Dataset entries

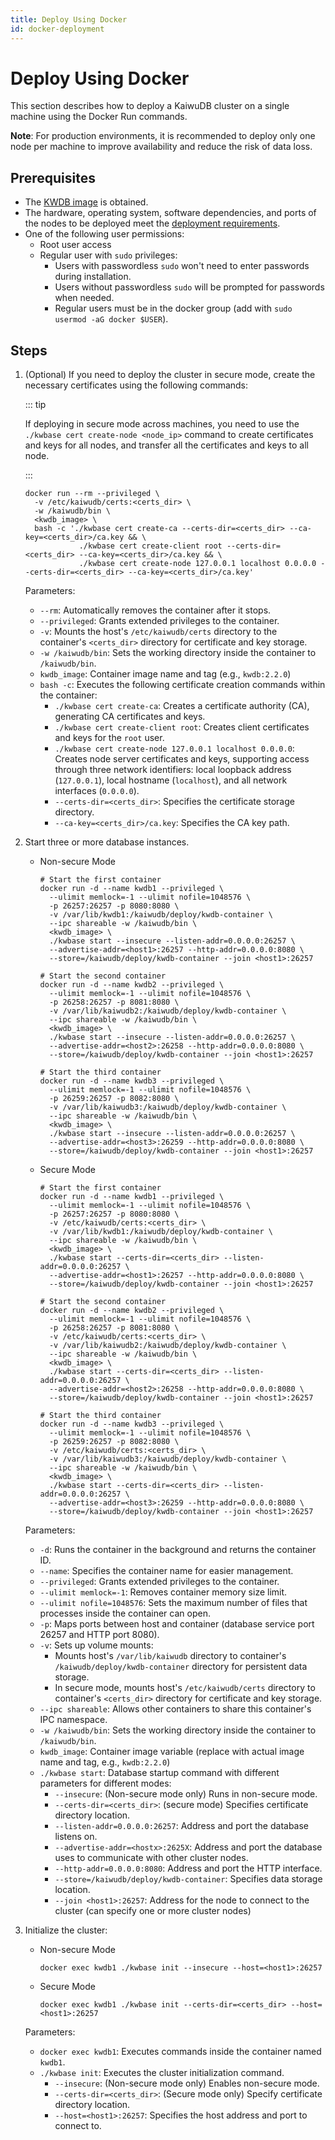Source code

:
 ```yaml
---
title: Deploy Using Docker
id: docker-deployment
---
```


# Deploy Using Docker

This section describes how to deploy a KaiwuDB cluster on a single machine using the Docker Run commands.

**Note**: For production environments, it is recommended to deploy only one node per machine to improve availability and reduce the risk of data loss.

## Prerequisites

- The [KWDB image](../prepare/before-deploy-docker.md#obtaining-container-images) is obtained.
- The hardware, operating system, software dependencies, and ports of the nodes to be deployed meet the [deployment requirements](../prepare/before-deploy-docker.md#hardware).
- One of the following user permissions:
  - Root user access
  - Regular user with `sudo` privileges:
    - Users with passwordless `sudo` won't need to enter passwords during installation.
    - Users without passwordless `sudo` will be prompted for passwords when needed.
    - Regular users must be in the docker group (add with `sudo usermod -aG docker $USER`).

## Steps

1. (Optional) If you need to deploy the cluster in secure mode, create the necessary certificates using the following commands:

    ::: tip

    If deploying in secure mode across machines, you need to use the `./kwbase cert create-node <node_ip>` command to create certificates and keys for all nodes, and transfer all the certificates and keys to all node.

    :::

    ```shell
    docker run --rm --privileged \
      -v /etc/kaiwudb/certs:<certs_dir> \
      -w /kaiwudb/bin \
      <kwdb_image> \
      bash -c './kwbase cert create-ca --certs-dir=<certs_dir> --ca-key=<certs_dir>/ca.key && \
                ./kwbase cert create-client root --certs-dir=<certs_dir> --ca-key=<certs_dir>/ca.key && \
                ./kwbase cert create-node 127.0.0.1 localhost 0.0.0.0 --certs-dir=<certs_dir> --ca-key=<certs_dir>/ca.key'
    ```

    Parameters:
    - `--rm`: Automatically removes the container after it stops.
    - `--privileged`: Grants extended privileges to the container.
    - `-v`: Mounts the host's `/etc/kaiwudb/certs` directory to the container's `<certs_dir>` directory for certificate and key storage.
    - `-w /kaiwudb/bin`: Sets the working directory inside the container to `/kaiwudb/bin`.
    - `kwdb_image`: Container image name and tag (e.g., `kwdb:2.2.0`)
    - `bash -c`: Executes the following certificate creation commands within the container:
      - `./kwbase cert create-ca`: Creates a certificate authority (CA), generating CA certificates and keys.
      - `./kwbase cert create-client root`: Creates client certificates and keys for the `root` user.
      - `./kwbase cert create-node 127.0.0.1 localhost 0.0.0.0`: Creates node server certificates and keys, supporting access through three network identifiers: local loopback address (`127.0.0.1`), local hostname (`localhost`), and all network interfaces (`0.0.0.0`).
      - `--certs-dir=<certs_dir>`: Specifies the certificate storage directory.
      - `--ca-key=<certs_dir>/ca.key`: Specifies the CA key path.

2. Start three or more database instances.

    - Non-secure Mode

      ```shell
      # Start the first container
      docker run -d --name kwdb1 --privileged \
        --ulimit memlock=-1 --ulimit nofile=1048576 \
        -p 26257:26257 -p 8080:8080 \
        -v /var/lib/kwdb1:/kaiwudb/deploy/kwdb-container \
        --ipc shareable -w /kaiwudb/bin \
        <kwdb_image> \
        ./kwbase start --insecure --listen-addr=0.0.0.0:26257 \
        --advertise-addr=<host1>:26257 --http-addr=0.0.0.0:8080 \
        --store=/kaiwudb/deploy/kwdb-container --join <host1>:26257

      # Start the second container
      docker run -d --name kwdb2 --privileged \
        --ulimit memlock=-1 --ulimit nofile=1048576 \
        -p 26258:26257 -p 8081:8080 \
        -v /var/lib/kaiwudb2:/kaiwudb/deploy/kwdb-container \
        --ipc shareable -w /kaiwudb/bin \
        <kwdb_image> \
        ./kwbase start --insecure --listen-addr=0.0.0.0:26257 \
        --advertise-addr=<host2>:26258 --http-addr=0.0.0.0:8080 \
        --store=/kaiwudb/deploy/kwdb-container --join <host1>:26257

      # Start the third container
      docker run -d --name kwdb3 --privileged \
        --ulimit memlock=-1 --ulimit nofile=1048576 \
        -p 26259:26257 -p 8082:8080 \
        -v /var/lib/kaiwudb3:/kaiwudb/deploy/kwdb-container \
        --ipc shareable -w /kaiwudb/bin \
        <kwdb_image> \
        ./kwbase start --insecure --listen-addr=0.0.0.0:26257 \
        --advertise-addr=<host3>:26259 --http-addr=0.0.0.0:8080 \
        --store=/kaiwudb/deploy/kwdb-container --join <host1>:26257
      ```

    - Secure Mode

      ```shell
      # Start the first container
      docker run -d --name kwdb1 --privileged \
        --ulimit memlock=-1 --ulimit nofile=1048576 \
        -p 26257:26257 -p 8080:8080 \
        -v /etc/kaiwudb/certs:<certs_dir> \
        -v /var/lib/kwdb1:/kaiwudb/deploy/kwdb-container \
        --ipc shareable -w /kaiwudb/bin \
        <kwdb_image> \
        ./kwbase start --certs-dir=<certs_dir> --listen-addr=0.0.0.0:26257 \
        --advertise-addr=<host1>:26257 --http-addr=0.0.0.0:8080 \
        --store=/kaiwudb/deploy/kwdb-container --join <host1>:26257

      # Start the second container
      docker run -d --name kwdb2 --privileged \
        --ulimit memlock=-1 --ulimit nofile=1048576 \
        -p 26258:26257 -p 8081:8080 \
        -v /etc/kaiwudb/certs:<certs_dir> \
        -v /var/lib/kaiwudb2:/kaiwudb/deploy/kwdb-container \
        --ipc shareable -w /kaiwudb/bin \
        <kwdb_image> \
        ./kwbase start --certs-dir=<certs_dir> --listen-addr=0.0.0.0:26257 \
        --advertise-addr=<host2>:26258 --http-addr=0.0.0.0:8080 \
        --store=/kaiwudb/deploy/kwdb-container --join <host1>:26257

      # Start the third container
      docker run -d --name kwdb3 --privileged \
        --ulimit memlock=-1 --ulimit nofile=1048576 \
        -p 26259:26257 -p 8082:8080 \
        -v /etc/kaiwudb/certs:<certs_dir> \
        -v /var/lib/kaiwudb3:/kaiwudb/deploy/kwdb-container \
        --ipc shareable -w /kaiwudb/bin \
        <kwdb_image> \
        ./kwbase start --certs-dir=<certs_dir> --listen-addr=0.0.0.0:26257 \
        --advertise-addr=<host3>:26259 --http-addr=0.0.0.0:8080 \
        --store=/kaiwudb/deploy/kwdb-container --join <host1>:26257
      ```

    Parameters:
    - `-d`: Runs the container in the background and returns the container ID.
    - `--name`: Specifies the container name for easier management.
    - `--privileged`: Grants extended privileges to the container.
    - `--ulimit memlock=-1`: Removes container memory size limit.
    - `--ulimit nofile=1048576`: Sets the maximum number of files that processes inside the container can open.
    - `-p`: Maps ports between host and container (database service port 26257 and HTTP port 8080).
    - `-v`: Sets up volume mounts:
      - Mounts host's `/var/lib/kaiwudb` directory to container's `/kaiwudb/deploy/kwdb-container` directory for persistent data storage.
      - In secure mode, mounts host's `/etc/kaiwudb/certs` directory to container's `<certs_dir>` directory for certificate and key storage.
    - `--ipc shareable`: Allows other containers to share this container's IPC namespace.
    - `-w /kaiwudb/bin`: Sets the working directory inside the container to `/kaiwudb/bin`.
    - `kwdb_image`: Container image variable (replace with actual image name and tag, e.g., `kwdb:2.2.0`)
    - `./kwbase start`: Database startup command with different parameters for different modes:
      - `--insecure`: (Non-secure mode only) Runs in non-secure mode.
      - `--certs-dir=<certs_dir>`: (secure mode) Specifies certificate directory location.
      - `--listen-addr=0.0.0.0:26257`: Address and port the database listens on.
      - `--advertise-addr=<hostx>:2625X`: Address and port the database uses to communicate with other cluster nodes.
      - `--http-addr=0.0.0.0:8080`: Address and port the HTTP interface.
      - `--store=/kaiwudb/deploy/kwdb-container`: Specifies data storage location.
      - `--join <host1>:26257`: Address for the node to connect to the cluster (can specify one or more cluster nodes)

3. Initialize the cluster:

    - Non-secure Mode

        ```shell
        docker exec kwdb1 ./kwbase init --insecure --host=<host1>:26257
        ```

    - Secure Mode

        ```shell
        docker exec kwdb1 ./kwbase init --certs-dir=<certs_dir> --host=<host1>:26257
        ```

    Parameters:
    - `docker exec kwdb1`: Executes commands inside the container named `kwdb1`.
    - `./kwbase init`: Executes the cluster initialization command.
      - `--insecure`: (Non-secure mode only) Enables non-secure mode.
      - `--certs-dir=<certs_dir>`: (Secure mode only) Specify certificate directory location.
      - `--host=<host1>:26257`: Specifies the host address and port to connect to.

_Prompt_.
Lines that contain "client" should be pulled from the entries above and reported.

_Answer space_.
                ./kwbase cert create-client root --certs-dir=<certs_dir> --ca-key=<certs_dir>/ca.key && \
      - `./kwbase cert create-client root`: Creates client certificates and keys for the `root` user.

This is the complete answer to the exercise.